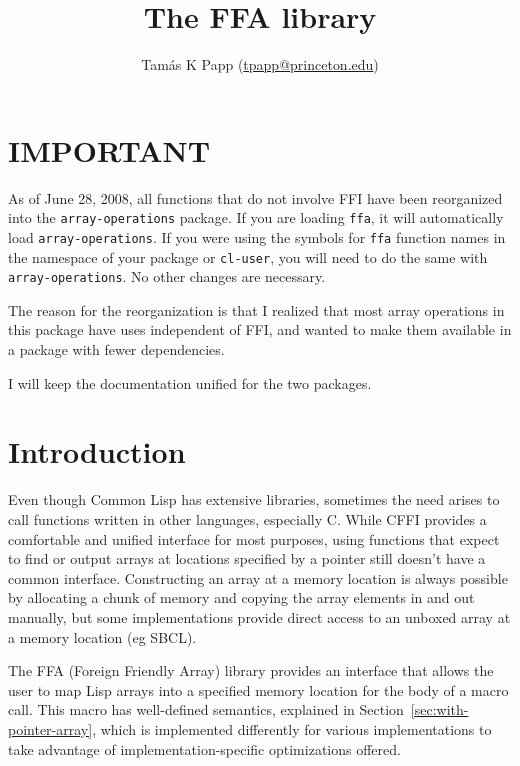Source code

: \documentclass[12pt,a4paper,dvipdfm]{article}
\begin{document}
\title{The FFA library}
\author{Tam\'as K Papp (\url{tpapp@princeton.edu})}
\maketitle

\section{IMPORTANT}
\label{sec:important}

As of June 28, 2008, all functions that do not involve FFI have been
reorganized into the \verb!array-operations! package.  If you are
loading \verb!ffa!, it will automatically load
\verb!array-operations!.  If you were using the symbols for \verb!ffa!
function names in the namespace of your package or \verb!cl-user!, you
will need to do the same with \verb!array-operations!.  No other
changes are necessary.

The reason for the reorganization is that I realized that most array
operations in this package have uses independent of FFI, and wanted to
make them available in a package with fewer dependencies.

I will keep the documentation unified for the two packages.

\section{Introduction}
\label{sec:motivation}

Even though Common Lisp has extensive libraries, sometimes the need
arises to call functions written in other languages, especially C.
While CFFI provides a comfortable and unified interface for most
purposes, using functions that expect to find or output arrays at
locations specified by a pointer still doesn't have a common
interface.  Constructing an array at a memory location is always
possible by allocating a chunk of memory and copying the array
elements in and out manually, but some implementations provide direct
access to an unboxed array at a memory location (eg SBCL).

The FFA (Foreign Friendly Array) library provides an interface that
allows the user to map Lisp arrays into a specified memory location
for the body of a macro call.  This macro has well-defined semantics,
explained in Section~\ref{sec:with-pointer-array}, which is
implemented differently for various implementations to take advantage
of implementation-specific optimizations offered.
\end{document}
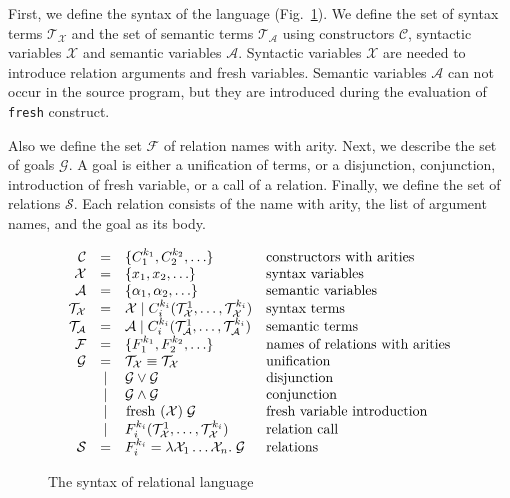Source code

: First, we define the syntax of the language (Fig.~\ref{fair:syntax}). We define the set of syntax terms $\mathcal{T}_\mathcal{X}$ and the set of semantic terms
$\mathcal{T}_\mathcal{A}$ using constructors $\mathcal{C}$, syntactic variables $\mathcal{X}$ and semantic variables $\mathcal{A}$. Syntactic variables $\mathcal{X}$
are needed to introduce relation arguments and fresh variables. Semantic variables $\mathcal{A}$ can not occur in the source program, but they are introduced during
the evaluation of \lstinline{fresh} construct.

Also we define the set $\mathcal{F}$ of relation names with arity. Next, we describe the set of goals $\mathcal{G}$. A goal is either a unification of terms, or a disjunction, conjunction, introduction
of fresh variable, or a call of a relation. Finally, we define the set of relations $\mathcal{S}$. Each relation consists of the name with arity, the list of argument names,
and the goal as its body.

\begin{figure}[h]
\[
  \begin{array}{rcll}
     \mathcal{C} & = & \{ C_1^{k_1}, C_2^{k_2}, \ldots \} 
     & \mbox{constructors with arities} 
     \\
     \mathcal{X} & = & \{x_1, x_2, \ldots \} 
     & \mbox{syntax variables} 
     \\
     \mathcal{A} & = & \{\alpha_1, \alpha_2, \ldots \} 
     & \mbox{semantic variables} 
     \\
     \mathcal{T}_\mathcal{X} & = & \mathcal{X} \mid C_i^{k_i}(\mathcal{T}_\mathcal{X}^1, \ldots, \mathcal{T}_\mathcal{X}^{k_i})
     & \mbox{syntax terms} 
     \\
     \mathcal{T}_\mathcal{A} & = & \mathcal{A} \mid C_i^{k_i}(\mathcal{T}_\mathcal{A}^1, \ldots, \mathcal{T}_\mathcal{A}^{k_i})
     & \mbox{semantic terms} 
     \\
     \mathcal{F} & = & \{F_1^{k_1}, F_2^{k_2}, \ldots \} 
     & \mbox{names of relations with arities} 
     \\
     \mathcal{G} & =    & \mathcal{T}_\mathcal{X} \equiv \mathcal{T}_\mathcal{X} & \mbox{unification} \\
                 & \mid & \mathcal{G} \lor \mathcal{G} & \mbox{disjunction} \\
                 & \mid & \mathcal{G} \land \mathcal{G} & \mbox{conjunction} \\
                 & \mid & \mbox{\lstinline|fresh|} \; (\mathcal{X}) \; \mathcal{G} & \mbox{fresh variable introduction} \\
                 & \mid &  F_i^{k_i}(\mathcal{T}_\mathcal{X}^1, \ldots, \mathcal{T}_\mathcal{X}^{k_i}) & \mbox{relation call} \\
    \mathcal{S} & = &F_i^{k_i} = \lambda \mathcal{X}_1 \ldots \mathcal{X}_n. \; \mathcal{G} & \mbox{relations}
  \end{array}
\]
    \caption{The syntax of relational language}
    \label{fair:syntax}
\end{figure}

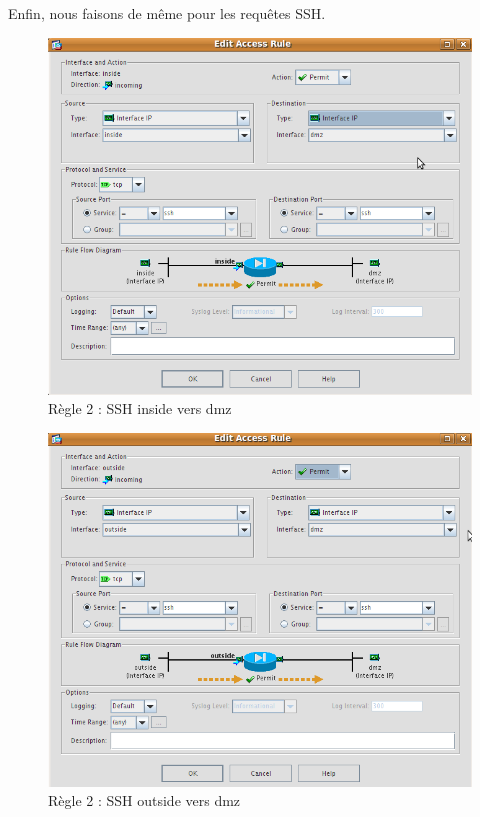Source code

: \documentclass[a4paper,12pt]{article}
\begin{document}
\newpage
Enfin, nous faisons de même pour les requêtes SSH.
\begin{figure}[H]
	\center
	\includegraphics[width=12cm]{img/12-sshinsidesmz.png}
	\caption{Règle 2 : SSH inside vers dmz}
\end{figure}
\begin{figure}[H]
	\center
	\includegraphics[width=12cm]{img/13-sshoutsidedmz.png}
	\caption{Règle 2 : SSH outside vers dmz}
\end{figure}
\end{document}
####
_Task statement:_
Look back at the entries above. Retype the line with "loading \verb!ffa!, it", the line with "operations in this", and all lines in between.

_Exercise response:_
loading \verb!ffa!, it will automatically load
\verb!array-operations!.  If you were using the symbols for \verb!ffa!
function names in the namespace of your package or \verb!cl-user!, you
will need to do the same with \verb!array-operations!.  No other
changes are necessary.

The reason for the reorganization is that I realized that most array
operations in this package have uses independent of FFI, and wanted to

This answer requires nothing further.